◆ **Entries supplied**
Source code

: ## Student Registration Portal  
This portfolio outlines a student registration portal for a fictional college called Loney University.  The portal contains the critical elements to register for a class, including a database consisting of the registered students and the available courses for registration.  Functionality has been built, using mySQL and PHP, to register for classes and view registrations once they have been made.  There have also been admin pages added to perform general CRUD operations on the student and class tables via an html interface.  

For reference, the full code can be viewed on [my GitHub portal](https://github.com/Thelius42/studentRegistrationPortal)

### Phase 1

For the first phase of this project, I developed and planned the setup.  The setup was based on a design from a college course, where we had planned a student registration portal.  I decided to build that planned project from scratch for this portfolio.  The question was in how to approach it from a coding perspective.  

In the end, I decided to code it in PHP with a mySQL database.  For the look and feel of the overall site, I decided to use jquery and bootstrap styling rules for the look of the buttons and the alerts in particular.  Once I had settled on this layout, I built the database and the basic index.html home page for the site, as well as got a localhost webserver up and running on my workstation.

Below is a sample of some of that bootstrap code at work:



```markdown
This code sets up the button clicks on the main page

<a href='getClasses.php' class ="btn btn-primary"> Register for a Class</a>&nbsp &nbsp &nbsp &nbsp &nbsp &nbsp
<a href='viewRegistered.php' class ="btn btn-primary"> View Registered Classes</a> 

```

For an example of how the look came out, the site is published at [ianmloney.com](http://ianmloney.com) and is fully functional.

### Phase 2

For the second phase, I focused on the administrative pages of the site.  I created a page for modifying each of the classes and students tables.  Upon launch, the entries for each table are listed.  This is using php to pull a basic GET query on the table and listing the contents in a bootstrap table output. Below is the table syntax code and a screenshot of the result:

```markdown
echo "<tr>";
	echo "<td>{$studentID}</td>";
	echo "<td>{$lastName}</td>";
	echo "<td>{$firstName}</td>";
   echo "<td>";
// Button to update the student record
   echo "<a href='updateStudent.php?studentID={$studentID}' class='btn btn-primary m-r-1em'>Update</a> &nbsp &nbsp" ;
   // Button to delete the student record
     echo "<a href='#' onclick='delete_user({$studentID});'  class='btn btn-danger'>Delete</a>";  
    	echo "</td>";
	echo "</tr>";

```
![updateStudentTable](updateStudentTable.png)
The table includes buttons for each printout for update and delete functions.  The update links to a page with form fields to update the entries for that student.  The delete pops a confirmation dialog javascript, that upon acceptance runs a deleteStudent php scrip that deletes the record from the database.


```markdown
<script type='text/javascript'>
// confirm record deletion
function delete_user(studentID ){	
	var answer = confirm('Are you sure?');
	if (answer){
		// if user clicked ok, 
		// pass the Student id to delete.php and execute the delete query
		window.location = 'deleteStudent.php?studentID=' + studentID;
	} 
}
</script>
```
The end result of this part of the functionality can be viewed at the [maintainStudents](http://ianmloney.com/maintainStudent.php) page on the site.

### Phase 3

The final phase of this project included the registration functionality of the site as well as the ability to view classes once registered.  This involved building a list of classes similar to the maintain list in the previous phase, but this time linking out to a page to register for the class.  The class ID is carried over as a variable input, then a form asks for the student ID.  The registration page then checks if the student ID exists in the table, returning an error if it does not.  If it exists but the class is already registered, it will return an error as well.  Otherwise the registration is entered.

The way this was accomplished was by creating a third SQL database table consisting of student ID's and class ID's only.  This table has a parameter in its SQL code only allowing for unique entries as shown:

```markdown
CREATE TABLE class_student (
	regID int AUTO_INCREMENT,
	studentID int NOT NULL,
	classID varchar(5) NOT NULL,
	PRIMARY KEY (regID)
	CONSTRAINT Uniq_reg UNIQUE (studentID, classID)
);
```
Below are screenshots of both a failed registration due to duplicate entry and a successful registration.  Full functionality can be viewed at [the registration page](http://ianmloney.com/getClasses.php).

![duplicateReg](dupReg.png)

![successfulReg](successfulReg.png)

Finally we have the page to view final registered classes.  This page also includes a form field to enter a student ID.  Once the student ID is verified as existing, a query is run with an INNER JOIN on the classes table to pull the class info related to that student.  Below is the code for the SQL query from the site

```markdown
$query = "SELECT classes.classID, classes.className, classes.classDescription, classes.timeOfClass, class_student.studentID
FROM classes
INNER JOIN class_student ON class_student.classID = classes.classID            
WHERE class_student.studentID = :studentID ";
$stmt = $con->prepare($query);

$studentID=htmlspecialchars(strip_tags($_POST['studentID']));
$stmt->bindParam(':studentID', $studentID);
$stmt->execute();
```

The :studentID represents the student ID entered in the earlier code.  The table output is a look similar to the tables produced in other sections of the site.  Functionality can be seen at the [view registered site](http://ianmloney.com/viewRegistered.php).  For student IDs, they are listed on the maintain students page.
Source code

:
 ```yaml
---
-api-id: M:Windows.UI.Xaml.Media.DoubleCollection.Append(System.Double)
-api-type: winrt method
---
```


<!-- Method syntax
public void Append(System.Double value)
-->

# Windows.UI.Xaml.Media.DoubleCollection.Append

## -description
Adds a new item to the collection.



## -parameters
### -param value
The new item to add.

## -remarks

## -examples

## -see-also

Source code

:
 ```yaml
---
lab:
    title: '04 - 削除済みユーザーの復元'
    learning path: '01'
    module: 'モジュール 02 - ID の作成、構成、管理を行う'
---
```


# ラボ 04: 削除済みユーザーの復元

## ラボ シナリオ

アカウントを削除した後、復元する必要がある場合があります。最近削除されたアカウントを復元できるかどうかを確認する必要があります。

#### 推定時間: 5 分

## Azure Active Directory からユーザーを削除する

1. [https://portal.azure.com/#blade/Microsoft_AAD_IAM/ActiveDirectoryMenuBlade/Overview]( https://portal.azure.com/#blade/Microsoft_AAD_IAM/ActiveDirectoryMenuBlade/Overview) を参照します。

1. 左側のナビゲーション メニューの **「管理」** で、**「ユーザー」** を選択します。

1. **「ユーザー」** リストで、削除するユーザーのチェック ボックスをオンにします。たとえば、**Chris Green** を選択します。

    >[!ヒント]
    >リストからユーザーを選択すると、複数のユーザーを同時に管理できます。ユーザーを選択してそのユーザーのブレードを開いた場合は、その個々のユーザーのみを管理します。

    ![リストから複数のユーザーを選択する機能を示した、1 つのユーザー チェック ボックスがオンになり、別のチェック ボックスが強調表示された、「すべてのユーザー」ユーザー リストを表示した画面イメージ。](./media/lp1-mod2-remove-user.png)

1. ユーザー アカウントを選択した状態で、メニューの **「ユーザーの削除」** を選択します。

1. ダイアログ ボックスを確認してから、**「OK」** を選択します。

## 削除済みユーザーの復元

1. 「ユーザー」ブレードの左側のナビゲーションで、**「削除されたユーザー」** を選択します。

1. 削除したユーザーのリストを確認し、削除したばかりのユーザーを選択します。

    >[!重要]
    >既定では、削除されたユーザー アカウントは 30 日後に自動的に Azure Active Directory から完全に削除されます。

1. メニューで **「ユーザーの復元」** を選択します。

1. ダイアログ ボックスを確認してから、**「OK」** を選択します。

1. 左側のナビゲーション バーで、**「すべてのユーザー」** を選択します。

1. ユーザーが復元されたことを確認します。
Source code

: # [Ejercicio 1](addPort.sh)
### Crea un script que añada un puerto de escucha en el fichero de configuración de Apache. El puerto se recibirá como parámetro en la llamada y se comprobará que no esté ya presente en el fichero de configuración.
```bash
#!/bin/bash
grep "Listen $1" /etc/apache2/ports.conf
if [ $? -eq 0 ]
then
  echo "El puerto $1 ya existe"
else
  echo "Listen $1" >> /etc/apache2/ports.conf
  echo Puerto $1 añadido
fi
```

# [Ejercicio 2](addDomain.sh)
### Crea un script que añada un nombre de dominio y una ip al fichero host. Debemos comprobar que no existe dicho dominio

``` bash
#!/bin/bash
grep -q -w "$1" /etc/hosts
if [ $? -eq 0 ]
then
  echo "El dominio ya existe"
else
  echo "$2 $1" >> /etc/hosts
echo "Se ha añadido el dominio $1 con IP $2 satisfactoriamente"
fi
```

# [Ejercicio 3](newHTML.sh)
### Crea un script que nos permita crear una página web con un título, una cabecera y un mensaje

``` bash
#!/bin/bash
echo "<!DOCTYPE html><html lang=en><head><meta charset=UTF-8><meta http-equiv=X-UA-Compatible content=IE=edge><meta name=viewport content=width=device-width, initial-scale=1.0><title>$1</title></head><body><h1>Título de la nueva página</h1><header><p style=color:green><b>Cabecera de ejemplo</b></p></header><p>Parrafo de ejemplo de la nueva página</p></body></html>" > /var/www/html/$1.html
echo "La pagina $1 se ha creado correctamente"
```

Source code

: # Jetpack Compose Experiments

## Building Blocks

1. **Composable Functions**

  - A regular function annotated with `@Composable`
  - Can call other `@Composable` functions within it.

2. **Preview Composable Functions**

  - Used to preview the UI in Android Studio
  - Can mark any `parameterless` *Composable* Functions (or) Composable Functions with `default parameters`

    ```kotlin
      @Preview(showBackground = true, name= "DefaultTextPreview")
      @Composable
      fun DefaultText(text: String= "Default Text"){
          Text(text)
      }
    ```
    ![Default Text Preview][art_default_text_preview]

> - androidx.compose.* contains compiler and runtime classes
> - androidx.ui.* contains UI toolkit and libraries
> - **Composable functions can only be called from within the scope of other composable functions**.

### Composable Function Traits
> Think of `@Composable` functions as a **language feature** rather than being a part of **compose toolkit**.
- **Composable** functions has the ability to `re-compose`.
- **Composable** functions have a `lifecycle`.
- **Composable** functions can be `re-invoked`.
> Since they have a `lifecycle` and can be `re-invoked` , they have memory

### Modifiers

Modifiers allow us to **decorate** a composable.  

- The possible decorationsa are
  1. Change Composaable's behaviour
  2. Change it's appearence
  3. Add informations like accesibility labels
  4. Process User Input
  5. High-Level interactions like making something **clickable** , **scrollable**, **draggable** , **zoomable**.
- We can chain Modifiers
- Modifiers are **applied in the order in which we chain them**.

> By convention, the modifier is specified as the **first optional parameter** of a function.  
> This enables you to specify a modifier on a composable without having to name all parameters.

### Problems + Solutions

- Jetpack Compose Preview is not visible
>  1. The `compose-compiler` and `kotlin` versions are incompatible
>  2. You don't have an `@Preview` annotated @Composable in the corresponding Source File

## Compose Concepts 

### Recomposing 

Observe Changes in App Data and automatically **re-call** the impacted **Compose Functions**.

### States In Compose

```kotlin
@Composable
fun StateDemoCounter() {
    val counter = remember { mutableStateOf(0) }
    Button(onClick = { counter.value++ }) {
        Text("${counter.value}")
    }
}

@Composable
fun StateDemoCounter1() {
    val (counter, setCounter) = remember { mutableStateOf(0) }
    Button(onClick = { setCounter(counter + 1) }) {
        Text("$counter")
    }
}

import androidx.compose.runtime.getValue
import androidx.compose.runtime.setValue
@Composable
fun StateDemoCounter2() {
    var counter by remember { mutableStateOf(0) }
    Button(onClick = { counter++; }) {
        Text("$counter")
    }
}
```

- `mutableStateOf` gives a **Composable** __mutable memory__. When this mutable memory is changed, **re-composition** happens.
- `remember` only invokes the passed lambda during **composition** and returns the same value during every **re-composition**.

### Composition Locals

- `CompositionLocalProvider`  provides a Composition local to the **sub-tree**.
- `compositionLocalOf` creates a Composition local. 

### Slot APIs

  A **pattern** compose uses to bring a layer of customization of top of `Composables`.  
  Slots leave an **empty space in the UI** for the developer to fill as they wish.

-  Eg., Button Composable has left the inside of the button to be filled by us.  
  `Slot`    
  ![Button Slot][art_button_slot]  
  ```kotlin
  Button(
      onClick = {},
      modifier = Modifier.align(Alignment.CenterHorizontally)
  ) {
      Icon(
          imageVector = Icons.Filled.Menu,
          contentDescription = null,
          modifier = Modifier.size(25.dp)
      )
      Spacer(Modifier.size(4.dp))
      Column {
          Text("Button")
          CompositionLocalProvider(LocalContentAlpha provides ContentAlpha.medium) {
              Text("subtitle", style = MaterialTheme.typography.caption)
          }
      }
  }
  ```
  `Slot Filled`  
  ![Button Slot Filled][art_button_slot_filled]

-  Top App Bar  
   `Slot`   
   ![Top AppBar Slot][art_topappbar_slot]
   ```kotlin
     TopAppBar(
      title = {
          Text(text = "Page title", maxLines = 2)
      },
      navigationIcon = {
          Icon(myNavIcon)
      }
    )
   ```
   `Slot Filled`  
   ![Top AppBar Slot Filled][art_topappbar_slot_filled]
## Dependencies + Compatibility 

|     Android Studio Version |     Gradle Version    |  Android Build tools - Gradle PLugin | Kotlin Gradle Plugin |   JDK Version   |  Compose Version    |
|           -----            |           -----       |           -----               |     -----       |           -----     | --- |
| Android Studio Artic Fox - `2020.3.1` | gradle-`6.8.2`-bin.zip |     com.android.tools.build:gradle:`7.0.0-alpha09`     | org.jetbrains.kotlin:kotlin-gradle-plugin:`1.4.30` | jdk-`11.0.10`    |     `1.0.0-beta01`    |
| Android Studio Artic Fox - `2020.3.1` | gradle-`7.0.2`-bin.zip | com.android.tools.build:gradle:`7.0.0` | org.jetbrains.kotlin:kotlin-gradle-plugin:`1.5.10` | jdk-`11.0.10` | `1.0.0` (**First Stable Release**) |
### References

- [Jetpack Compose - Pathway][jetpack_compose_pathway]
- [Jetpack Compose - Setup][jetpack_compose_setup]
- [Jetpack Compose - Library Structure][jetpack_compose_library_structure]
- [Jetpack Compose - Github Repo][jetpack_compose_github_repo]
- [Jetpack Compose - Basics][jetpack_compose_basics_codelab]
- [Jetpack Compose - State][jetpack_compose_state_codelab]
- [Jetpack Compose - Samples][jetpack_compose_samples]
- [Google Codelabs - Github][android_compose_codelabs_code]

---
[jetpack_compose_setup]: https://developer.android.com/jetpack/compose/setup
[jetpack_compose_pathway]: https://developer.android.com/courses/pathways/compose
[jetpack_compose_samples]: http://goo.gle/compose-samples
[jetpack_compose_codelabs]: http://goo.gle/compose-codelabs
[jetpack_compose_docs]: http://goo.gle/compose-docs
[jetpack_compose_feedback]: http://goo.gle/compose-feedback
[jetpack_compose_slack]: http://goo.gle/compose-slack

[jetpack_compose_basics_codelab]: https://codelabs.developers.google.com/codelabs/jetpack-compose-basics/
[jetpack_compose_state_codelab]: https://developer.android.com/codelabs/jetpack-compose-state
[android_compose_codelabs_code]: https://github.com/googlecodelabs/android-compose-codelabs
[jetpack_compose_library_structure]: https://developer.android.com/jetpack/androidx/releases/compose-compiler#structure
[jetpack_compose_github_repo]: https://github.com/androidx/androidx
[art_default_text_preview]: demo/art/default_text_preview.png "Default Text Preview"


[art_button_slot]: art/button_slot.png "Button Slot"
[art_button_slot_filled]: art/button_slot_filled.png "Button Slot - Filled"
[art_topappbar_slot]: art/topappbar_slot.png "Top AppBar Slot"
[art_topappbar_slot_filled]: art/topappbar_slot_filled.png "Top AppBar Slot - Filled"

◆ **Instructions for the task**
Within the listing above, find every line containing the string "style" and return it.

◆ **Answer box**
echo "<!DOCTYPE html><html lang=en><head><meta charset=UTF-8><meta http-equiv=X-UA-Compatible content=IE=edge><meta name=viewport content=width=device-width, initial-scale=1.0><title>$1</title></head><body><h1>Título de la nueva página</h1><header><p style=color:green><b>Cabecera de ejemplo</b></p></header><p>Parrafo de ejemplo de la nueva página</p></body></html>" > /var/www/html/$1.html
              Text("subtitle", style = MaterialTheme.typography.caption)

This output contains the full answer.